Le film est bavard, lyrique, parfois hystérique, mais la caméra de Xavier Dolan a su divinement capter les regards d’une cérémonie d’adieu qui vire au chaos. L’intensité dramatique est à son comble. On est bouleversés.  
Elle

Faire jouer à ces acteurs-là (sans oublier Léa Seydoux), tous célèbres et rayonnants, une partition aussi noire, radicale et minoritaire, d’un dramaturge plutôt méconnu, voilà un geste artistique fort et ambitieux. Une manière exemplaire d’entretenir la flamme de la cinéphilie.
Télérama

Le Québécois s’est mis en danger avec ce nouveau film : adaptation d’une pièce de théâtre, un casting de stars françaises… Pari réussi : la magie Dolan fait son œuvre, une nouvelle fois.
Culture Box – France Télévisions

SYNOPSIS

Après douze ans d’absence, un écrivain retourne dans son village natal pour annoncer à sa famille sa mort prochaine.
Ce sont les retrouvailles avec le cercle familial où l’on se dit l’amour que l’on se porte à travers les éternelles querelles, et où l’on dit malgré nous les rancoeurs qui parlent au nom du doute et de la solitude.

CRITIQUE

Ce sixième long métrage de Xavier Dolan est aussi le premier où nul accent québécois ne retentit — les acteurs sont tous français. Il y a déjà un petit miracle dans la préservation du style du cinéaste sans sa signature sonore la plus repérable. L’équilibre, plutôt le déséquilibre, entre outrance et acuité, entre drame et comédie, qui a fait l’éclat des films précédents, est bien là, tout de suite, mais dans une autre « musique ». Presque une langue différente.

D’emblée, il y a aussi la force de la pièce de Jean-Luc Lagarce que Xavier Dolan adapte, en la modifiant beaucoup. Avec ce texte reviennent, en filigrane, les douleurs d’une époque déjà lointaine, où il était fréquent de mourir du sida — comme Lagarce, en 1995. Et où l’homophobie, plus virulente encore qu’aujourd’hui, déchirait les familles concernées. Même gommé (l’action se situe « quelque part, il y a quelque temps »), ce contexte infuse le film.

Le héros (Gaspard Ulliel, doux et fantomatique), 34 ans, revient dans sa modeste famille provinciale, avec le projet d’annoncer sa mort prochaine.

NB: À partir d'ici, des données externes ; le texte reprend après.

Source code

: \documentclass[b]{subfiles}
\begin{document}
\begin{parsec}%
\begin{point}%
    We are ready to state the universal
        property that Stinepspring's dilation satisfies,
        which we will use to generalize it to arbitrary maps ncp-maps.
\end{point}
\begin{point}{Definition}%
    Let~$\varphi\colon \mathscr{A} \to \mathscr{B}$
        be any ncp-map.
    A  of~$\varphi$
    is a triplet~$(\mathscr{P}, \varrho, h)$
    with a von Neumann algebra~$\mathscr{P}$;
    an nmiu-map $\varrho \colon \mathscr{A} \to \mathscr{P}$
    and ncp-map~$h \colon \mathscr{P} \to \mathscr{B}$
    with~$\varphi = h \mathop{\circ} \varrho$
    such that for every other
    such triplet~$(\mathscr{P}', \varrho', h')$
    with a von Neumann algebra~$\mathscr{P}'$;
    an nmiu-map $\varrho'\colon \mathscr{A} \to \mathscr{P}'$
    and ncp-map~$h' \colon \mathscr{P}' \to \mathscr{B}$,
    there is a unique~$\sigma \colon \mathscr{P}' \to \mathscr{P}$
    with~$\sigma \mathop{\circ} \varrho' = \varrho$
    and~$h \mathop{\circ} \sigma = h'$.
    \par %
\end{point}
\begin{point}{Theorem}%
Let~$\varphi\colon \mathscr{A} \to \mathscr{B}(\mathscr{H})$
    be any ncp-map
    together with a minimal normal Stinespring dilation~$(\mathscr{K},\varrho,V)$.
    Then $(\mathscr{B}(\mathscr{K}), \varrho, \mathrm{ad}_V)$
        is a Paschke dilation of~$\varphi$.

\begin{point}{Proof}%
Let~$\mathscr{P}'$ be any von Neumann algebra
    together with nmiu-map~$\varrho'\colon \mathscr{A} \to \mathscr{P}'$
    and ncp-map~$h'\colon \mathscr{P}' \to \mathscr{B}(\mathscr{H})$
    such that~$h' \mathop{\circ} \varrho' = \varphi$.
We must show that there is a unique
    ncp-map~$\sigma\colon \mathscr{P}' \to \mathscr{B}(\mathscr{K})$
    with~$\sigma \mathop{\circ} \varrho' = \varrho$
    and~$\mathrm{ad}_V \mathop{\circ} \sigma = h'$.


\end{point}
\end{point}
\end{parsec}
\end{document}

Il n’a pas vu sa mère, son frère aîné ni sa petite soeur depuis douze ans. Il n’a jamais rencontré sa belle-soeur, même à l’occasion de la naissance de ses neveux. Il écrit pour le théâtre, dans la capitale.

Dès le retour du jeune homme à la maison, Juste la fin du monde suggère l’impossibilité de la moindre communication entre ces êtres. Plus rien (ni personne) n’est comme avant. Ecrasé par la mélancolie, le revenant n’arrive pas à dire. Les autres ne veulent pas, ne peuvent pas entendre ce qu’ils devinent sans doute. C’est un moment de gêne absolue et de diversions hystériques. Un moment où toutes les névroses familiales, les jalousies, les frustrations, mais aussi les adorations, encore plus inavouables, se rejouent une dernière fois, dans le chaos. Depuis J’ai tué ma mère jusqu’à Mommy, c’est la honte de soi qui sépare les membres d’une famille dans les films de Xavier Dolan. L’affinité avec la pièce de Lagarce paraît donc totale.

D’autant que le réalisateur ne commet pas l’erreur de fuir le théâtre : il le revendique, comme pour Tom à la ferme. Hormis une violente scène en voiture entre les deux frères (et encore, on reste dans l’habitacle, avec eux), le huis clos est assumé. Mais des bouffées de lyrisme impromptues, sans ­parole, viennent régulièrement suspendre la dispute familiale. Tout se joue alors sur les visages en gros plan, dans les échanges de regards, d’une ­intensité magnifique.

A chaque comédien Xavier Dolan donne le temps de livrer de l’inédit. Il ose étirer les scènes plus que de raison, pour faire surgir des nuances et des intonations bouleversantes. Le grand frère prolo et ordurier (Vincent Cassel) semble d’abord un faire-valoir comique, jusqu’à ce que ses fêlures, hurlées, envahissent l’espace. La nervosité fofolle de la mère peinturlurée (Nathalie Baye) dévoile peu à peu une folie plus profonde, peut-être proche de la sagesse. La belle-soeur effacée et bafouillante (Marion Cotillard) devient une belle figure de la compassion, en même temps qu’une vestale de la vie qui doit continuer… Faire jouer à ces acteurs-là (sans oublier Léa Seydoux), tous célèbres et rayonnants, une partition aussi noire, radicale et minoritaire, d’un dramaturge plutôt méconnu, voilà un geste artistique fort et ambitieux. Une manière exemplaire d’entretenir la flamme de la cinéphilie.